The general equation listed in the IPMVP Core Concepts (Section 5, equation 1) takes this form:

Savings = (Baseline Period Use - Reporting Period Use) +/- Adjustments

The “adjustments” term is commonly used to restate the baseline energy use in terms of the reporting period conditions. Routine adjustments (most commonly weather) that are expected to change routinely can be accounted for (through regressions or other techniques) to adjust both the baseline and reporting periods to the same set of conditions. This allows for accurate comparison between the two periods, providing an “apples to apples” comparison.

And then there are the “non-routine adjustments” – routine adjustment’s misunderstood and often abused little brother. Non-routine adjustments are factors that were not expected to change, such as facility size, the operation of installed equipment, conditioning of previously unconditioned spaces, number of occupants, or load changes to name a few.

This is where Option C can get messy and become more art than science. The fact is that the application and effect of these adjustments can be confusing or challenging to apply and account for properly. Non-routine adjustments place strong dependence on the engineering prowess of the measurement and verification (M&V) agent to estimate the impacts of the adjustments. In many cases, the M&V agent is also the project implementer (who may have a vested interest in the M&V outcome), which creates an obvious potential for a conflict of interests.

The first step is to identify these changes in the reporting period. This can be accomplished through interviews with the building owner and facility personnel, periodic site visits, observation of unexpected energy use patterns, or other methods. It is important to bear in mind that not all changes in the building need to be (or can reasonably be) accounted for in the M&V effort. Identifying changes that warrant adjustment is a critical part of the process. For instance, Gladys’ new personal desk fan probably does not warrant an adjustment. An increase in the number of occupants over a four-month period, on the other hand, would have enough impact to warrant adjustment.

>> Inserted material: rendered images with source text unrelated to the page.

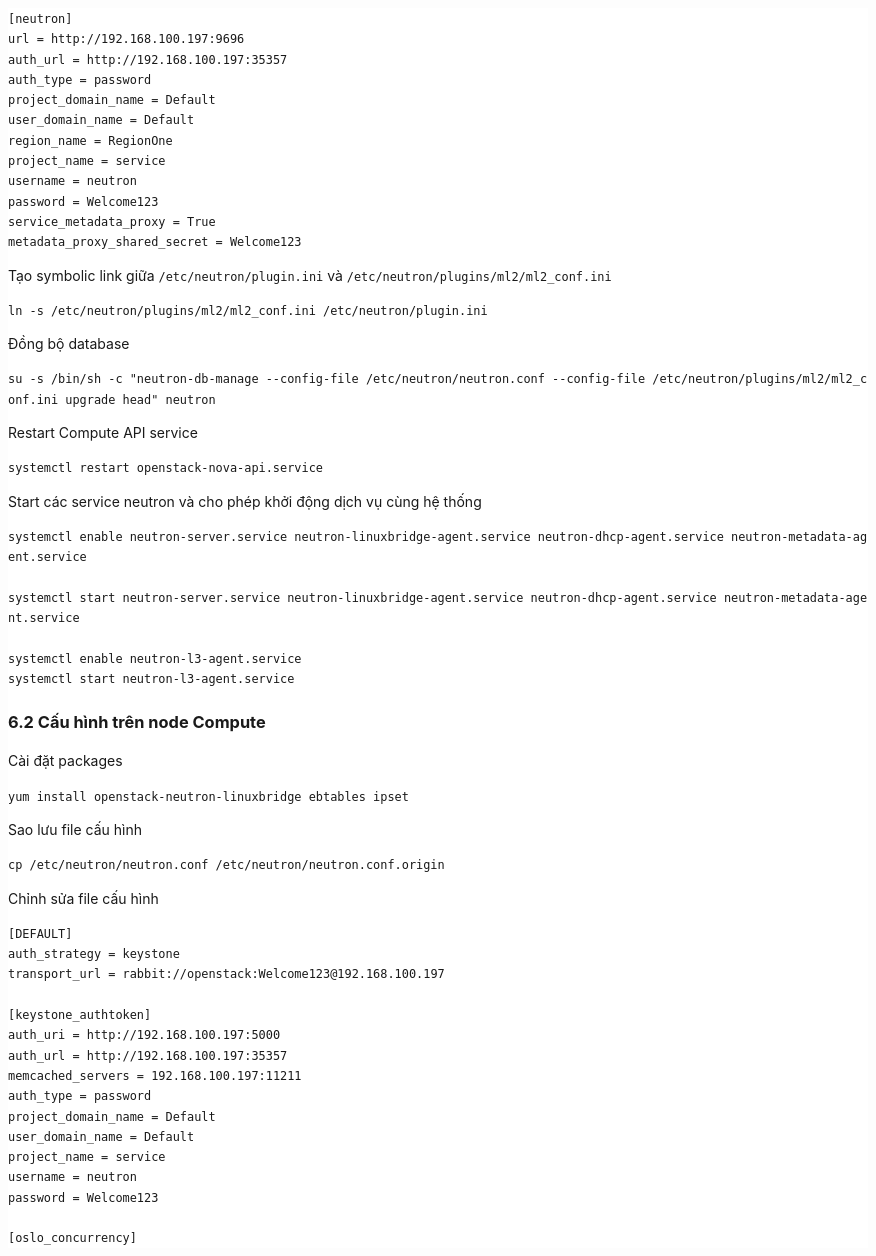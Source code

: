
 ``` sh
[neutron]
url = http://192.168.100.197:9696
auth_url = http://192.168.100.197:35357
auth_type = password
project_domain_name = Default
user_domain_name = Default
region_name = RegionOne
project_name = service
username = neutron
password = Welcome123
service_metadata_proxy = True
metadata_proxy_shared_secret = Welcome123
```

Tạo symbolic link giữa `/etc/neutron/plugin.ini` và `/etc/neutron/plugins/ml2/ml2_conf.ini`

`ln -s /etc/neutron/plugins/ml2/ml2_conf.ini /etc/neutron/plugin.ini`

Đồng bộ database

`su -s /bin/sh -c "neutron-db-manage --config-file /etc/neutron/neutron.conf --config-file /etc/neutron/plugins/ml2/ml2_conf.ini upgrade head" neutron`

Restart Compute API service

`systemctl restart openstack-nova-api.service`

Start các service neutron và cho phép khởi động dịch vụ cùng hệ thống

``` sh
systemctl enable neutron-server.service neutron-linuxbridge-agent.service neutron-dhcp-agent.service neutron-metadata-agent.service

systemctl start neutron-server.service neutron-linuxbridge-agent.service neutron-dhcp-agent.service neutron-metadata-agent.service

systemctl enable neutron-l3-agent.service
systemctl start neutron-l3-agent.service
```

<a name="6.2"></a>
### 6.2 Cấu hình trên node Compute

Cài đặt packages

`yum install openstack-neutron-linuxbridge ebtables ipset`

Sao lưu file cấu hình

`cp /etc/neutron/neutron.conf /etc/neutron/neutron.conf.origin`

Chỉnh sửa file cấu hình

``` sh
[DEFAULT]
auth_strategy = keystone
transport_url = rabbit://openstack:Welcome123@192.168.100.197

[keystone_authtoken]
auth_uri = http://192.168.100.197:5000
auth_url = http://192.168.100.197:35357
memcached_servers = 192.168.100.197:11211
auth_type = password
project_domain_name = Default
user_domain_name = Default
project_name = service
username = neutron
password = Welcome123

[oslo_concurrency]
```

The second step is to establish a method for accurately calculating how the identified changes will affect the facility’s energy use. Sometimes these effects can be estimated within the energy modeling software that was used to calculate the energy savings for the project. In other cases, side calculation methods must be employed. Applying the appropriate level of rigor and sound engineering principles is key but is not always accomplished.

Which assumptions should be utilized in these non-routine adjustment calculations? As with the original savings calculations, no matter how thorough and sound the calculation methodology may be, the assumptions will impact the calculated values. There are many factors that must be taken into account. What kind of activity levels are exhibited by the new occupants? What are the new equipment schedules? How often are schedules being overridden? How much heat does the new CT scanner give off? How often does it run? How many of the photometric light-level sensors been covered over with tape? The list of considerations can be extensive.

Non-routine adjustments can make or break a project. Utility bills that show an increase in post-retrofit overall energy use can suddenly show energy savings (and in some cases this may be justifiable). Non-routine adjustments can play a major role in demonstrating achieved energy savings, but they also can be misapplied or misused, leading to inaccurate results. They present an opportunity for abuse, an opening for poor judgment, or an excuse for lack of resources. All of this is further complicated by the fact that many people misunderstand the energy modeling or calculation methods being used to calculate these adjustments.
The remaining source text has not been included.